** Opening DATA EXTRACTS block **

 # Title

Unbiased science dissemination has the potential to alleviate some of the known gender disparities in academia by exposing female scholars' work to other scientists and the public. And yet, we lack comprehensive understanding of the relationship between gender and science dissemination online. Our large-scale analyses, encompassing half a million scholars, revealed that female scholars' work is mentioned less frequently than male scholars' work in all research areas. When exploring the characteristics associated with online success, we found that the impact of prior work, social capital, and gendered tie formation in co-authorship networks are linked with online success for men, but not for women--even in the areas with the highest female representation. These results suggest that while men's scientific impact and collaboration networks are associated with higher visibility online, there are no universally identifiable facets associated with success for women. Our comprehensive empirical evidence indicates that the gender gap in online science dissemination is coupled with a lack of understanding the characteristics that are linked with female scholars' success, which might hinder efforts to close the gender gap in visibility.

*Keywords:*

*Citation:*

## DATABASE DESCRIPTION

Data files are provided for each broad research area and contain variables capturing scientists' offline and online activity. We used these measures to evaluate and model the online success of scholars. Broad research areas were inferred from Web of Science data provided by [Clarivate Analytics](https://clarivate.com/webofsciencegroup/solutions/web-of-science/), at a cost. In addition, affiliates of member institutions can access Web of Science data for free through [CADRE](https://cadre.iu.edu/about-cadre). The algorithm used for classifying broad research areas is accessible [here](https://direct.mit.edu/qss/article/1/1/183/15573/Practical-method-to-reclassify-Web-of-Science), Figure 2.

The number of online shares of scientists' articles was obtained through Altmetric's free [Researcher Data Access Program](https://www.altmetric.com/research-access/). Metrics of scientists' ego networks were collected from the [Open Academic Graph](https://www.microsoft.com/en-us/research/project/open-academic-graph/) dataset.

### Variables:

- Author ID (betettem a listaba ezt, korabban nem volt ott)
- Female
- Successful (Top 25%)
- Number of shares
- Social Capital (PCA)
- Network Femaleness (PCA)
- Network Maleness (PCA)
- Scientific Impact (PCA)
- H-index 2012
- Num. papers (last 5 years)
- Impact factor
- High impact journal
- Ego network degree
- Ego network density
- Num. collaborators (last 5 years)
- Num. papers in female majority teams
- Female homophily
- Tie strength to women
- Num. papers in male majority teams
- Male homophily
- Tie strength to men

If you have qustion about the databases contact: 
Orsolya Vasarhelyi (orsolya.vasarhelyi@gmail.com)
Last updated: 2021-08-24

** Closing DATA EXTRACTS block **

**TASK STATEMENT**
Look through the entries, and return every line that the word "strength" appears in.

**ANSWER TO THE EXERCISE**
- Tie strength to women
- Tie strength to men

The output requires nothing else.